Hence, the inequality $$\dfrac{q^{k + 1} - 1}{q^k (q - 1)} < \dfrac{2q}{2(q - 1) + (1/a)^2}$$ has no solutions where all of $q, k$, and $a$ are positive integers.
FINAL INQUIRY
Is my solution correct? If it is incorrect, how can the proof be mended so as to produce a valid argument?
Actually there are infinitely many positive interger solutions.

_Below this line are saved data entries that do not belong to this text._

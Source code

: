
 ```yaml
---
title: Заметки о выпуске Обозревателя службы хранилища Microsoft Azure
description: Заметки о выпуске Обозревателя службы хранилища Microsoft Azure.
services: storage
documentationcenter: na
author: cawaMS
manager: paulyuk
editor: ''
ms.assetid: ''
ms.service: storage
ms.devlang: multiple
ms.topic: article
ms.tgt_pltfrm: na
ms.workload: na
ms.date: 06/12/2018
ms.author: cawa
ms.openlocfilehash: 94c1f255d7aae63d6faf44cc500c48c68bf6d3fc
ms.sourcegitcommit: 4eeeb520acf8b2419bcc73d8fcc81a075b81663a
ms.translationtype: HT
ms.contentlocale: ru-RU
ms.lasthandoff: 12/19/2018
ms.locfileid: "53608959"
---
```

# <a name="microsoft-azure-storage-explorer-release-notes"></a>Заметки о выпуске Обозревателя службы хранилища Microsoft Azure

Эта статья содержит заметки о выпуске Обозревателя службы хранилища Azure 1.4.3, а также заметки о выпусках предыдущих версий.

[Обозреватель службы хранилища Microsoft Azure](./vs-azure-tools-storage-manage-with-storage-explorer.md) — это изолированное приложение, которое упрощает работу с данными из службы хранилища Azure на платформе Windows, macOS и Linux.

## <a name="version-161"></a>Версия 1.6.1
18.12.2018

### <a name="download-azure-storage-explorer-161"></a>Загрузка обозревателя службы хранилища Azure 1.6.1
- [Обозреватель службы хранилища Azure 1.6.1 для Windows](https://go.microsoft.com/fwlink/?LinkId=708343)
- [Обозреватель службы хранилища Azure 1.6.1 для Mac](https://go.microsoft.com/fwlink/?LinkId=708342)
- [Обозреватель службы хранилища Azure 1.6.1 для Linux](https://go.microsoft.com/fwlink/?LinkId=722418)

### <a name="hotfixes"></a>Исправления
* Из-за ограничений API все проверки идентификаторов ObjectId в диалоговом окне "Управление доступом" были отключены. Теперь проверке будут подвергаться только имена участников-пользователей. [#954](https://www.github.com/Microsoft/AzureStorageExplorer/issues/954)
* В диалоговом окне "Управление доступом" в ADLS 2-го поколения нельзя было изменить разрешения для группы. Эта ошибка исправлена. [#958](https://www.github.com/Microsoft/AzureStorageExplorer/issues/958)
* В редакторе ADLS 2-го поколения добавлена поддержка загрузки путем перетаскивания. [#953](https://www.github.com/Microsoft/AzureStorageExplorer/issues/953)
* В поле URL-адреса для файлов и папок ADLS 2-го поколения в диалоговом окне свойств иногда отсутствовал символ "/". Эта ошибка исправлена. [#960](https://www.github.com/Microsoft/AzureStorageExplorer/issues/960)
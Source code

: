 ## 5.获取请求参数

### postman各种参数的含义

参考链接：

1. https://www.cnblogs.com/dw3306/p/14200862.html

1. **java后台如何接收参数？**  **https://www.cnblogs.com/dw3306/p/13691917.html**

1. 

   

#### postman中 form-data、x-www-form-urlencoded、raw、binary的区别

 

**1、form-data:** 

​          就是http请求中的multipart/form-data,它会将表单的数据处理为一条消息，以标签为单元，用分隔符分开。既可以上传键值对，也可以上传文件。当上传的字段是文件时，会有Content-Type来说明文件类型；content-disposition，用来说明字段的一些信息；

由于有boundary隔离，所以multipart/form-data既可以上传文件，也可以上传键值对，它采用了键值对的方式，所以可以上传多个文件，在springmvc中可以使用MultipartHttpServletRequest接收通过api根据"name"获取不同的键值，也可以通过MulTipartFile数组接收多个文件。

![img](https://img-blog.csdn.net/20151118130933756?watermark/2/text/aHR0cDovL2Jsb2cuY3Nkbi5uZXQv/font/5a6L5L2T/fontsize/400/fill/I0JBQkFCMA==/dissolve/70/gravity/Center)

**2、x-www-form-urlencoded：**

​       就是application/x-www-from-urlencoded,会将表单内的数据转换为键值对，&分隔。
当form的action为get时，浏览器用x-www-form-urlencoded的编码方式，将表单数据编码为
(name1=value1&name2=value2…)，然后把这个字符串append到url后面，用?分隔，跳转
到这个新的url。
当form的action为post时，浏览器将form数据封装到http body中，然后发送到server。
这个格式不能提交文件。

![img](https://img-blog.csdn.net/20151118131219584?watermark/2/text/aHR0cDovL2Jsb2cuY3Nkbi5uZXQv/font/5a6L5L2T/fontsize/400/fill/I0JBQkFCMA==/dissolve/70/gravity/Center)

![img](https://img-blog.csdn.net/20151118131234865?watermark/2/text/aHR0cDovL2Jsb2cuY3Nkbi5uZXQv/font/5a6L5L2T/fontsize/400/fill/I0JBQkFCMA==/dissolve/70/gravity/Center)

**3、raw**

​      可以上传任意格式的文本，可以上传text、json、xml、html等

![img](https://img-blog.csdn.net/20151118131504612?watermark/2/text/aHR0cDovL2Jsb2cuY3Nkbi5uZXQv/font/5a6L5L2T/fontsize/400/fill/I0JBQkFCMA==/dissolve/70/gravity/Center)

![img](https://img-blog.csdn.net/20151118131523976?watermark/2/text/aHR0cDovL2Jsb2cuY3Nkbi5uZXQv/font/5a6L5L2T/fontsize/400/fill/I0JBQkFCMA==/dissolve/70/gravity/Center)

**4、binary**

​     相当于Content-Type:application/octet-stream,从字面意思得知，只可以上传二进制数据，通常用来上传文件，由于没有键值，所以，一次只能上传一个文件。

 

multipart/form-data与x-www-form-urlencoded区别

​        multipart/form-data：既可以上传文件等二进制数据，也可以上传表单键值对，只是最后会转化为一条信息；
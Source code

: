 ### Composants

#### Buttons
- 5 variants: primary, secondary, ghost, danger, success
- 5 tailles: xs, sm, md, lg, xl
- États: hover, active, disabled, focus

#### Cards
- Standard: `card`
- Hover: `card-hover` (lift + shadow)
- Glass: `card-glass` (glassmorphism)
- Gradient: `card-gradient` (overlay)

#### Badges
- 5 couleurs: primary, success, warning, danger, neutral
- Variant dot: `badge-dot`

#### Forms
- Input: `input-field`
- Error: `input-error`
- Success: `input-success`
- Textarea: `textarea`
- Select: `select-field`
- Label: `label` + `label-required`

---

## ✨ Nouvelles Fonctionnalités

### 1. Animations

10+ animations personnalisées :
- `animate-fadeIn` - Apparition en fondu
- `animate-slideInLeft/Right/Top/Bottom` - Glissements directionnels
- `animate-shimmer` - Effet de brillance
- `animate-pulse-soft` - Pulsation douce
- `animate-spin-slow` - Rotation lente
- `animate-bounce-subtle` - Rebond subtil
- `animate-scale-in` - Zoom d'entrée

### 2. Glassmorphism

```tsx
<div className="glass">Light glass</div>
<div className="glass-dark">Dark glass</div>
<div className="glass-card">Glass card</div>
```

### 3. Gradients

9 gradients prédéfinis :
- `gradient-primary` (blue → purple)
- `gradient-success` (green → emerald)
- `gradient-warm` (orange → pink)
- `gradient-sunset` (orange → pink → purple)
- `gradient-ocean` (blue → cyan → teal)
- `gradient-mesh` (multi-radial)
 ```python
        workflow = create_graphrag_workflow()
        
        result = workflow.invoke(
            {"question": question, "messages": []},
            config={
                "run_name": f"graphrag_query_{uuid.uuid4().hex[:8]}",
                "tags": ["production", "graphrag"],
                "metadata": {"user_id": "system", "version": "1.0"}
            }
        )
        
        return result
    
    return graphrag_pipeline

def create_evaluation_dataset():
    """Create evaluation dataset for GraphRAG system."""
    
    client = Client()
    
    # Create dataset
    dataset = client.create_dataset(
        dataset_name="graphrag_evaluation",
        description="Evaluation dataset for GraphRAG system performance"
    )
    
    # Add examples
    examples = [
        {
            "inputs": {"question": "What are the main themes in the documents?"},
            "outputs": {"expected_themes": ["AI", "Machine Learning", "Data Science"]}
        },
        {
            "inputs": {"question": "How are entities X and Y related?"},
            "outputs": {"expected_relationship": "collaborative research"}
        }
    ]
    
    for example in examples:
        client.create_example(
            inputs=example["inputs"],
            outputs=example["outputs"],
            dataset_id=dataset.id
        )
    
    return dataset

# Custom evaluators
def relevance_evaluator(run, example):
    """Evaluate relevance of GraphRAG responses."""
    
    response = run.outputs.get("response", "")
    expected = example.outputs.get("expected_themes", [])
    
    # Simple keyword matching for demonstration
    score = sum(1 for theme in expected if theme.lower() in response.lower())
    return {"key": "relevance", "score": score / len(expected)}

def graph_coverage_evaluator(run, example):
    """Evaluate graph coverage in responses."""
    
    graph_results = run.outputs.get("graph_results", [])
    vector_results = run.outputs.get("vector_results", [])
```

Consider $q=2,k=1$ and $a\in\mathbb Z\cap[2,\infty)$, then $$\frac{q^{k+1}-1}{q^k(q-1)}=\frac32<\frac4{2+(1/2)^2}\leq\frac{2q}{2(q-1)+(1/a)^2}.$$
The issue in the proof: The left-hand side is $\frac{q-1/q^k}{q-1}$, so you are right that $\frac q{q-1}$ is the least upper bound for all $q>1,k>0$. But no matter how large $q$ is, there always exists some gap between $\frac{q-1/q^k}{q-1}$ and $\frac q{q-1}$, i.e. the interval $(\frac{q-1/q^k}{q-1}, \frac q{q-1})$ is non-empty, and the smaller the $q$ the larger the gap. On the other hand, the right-hand side $\frac{2q}{2(q-1)+(1/a)^2}$ can get arbitrarily close to $\frac q{q-1}$ if $a$ is sufficiently large, this means we can choose a small $q$ such that the gap $(\frac{q-1/q^k}{q-1}, \frac q{q-1})$ is big, and choose a large $a$ such that the right-hand side lies in this gap, i.e. $\frac{2q}{2(q-1)+(1/a)^2}\in(\frac{q-1/q^k}{q-1}, \frac q{q-1})$. By this idea, we can construct infinitely many positive integer solutions.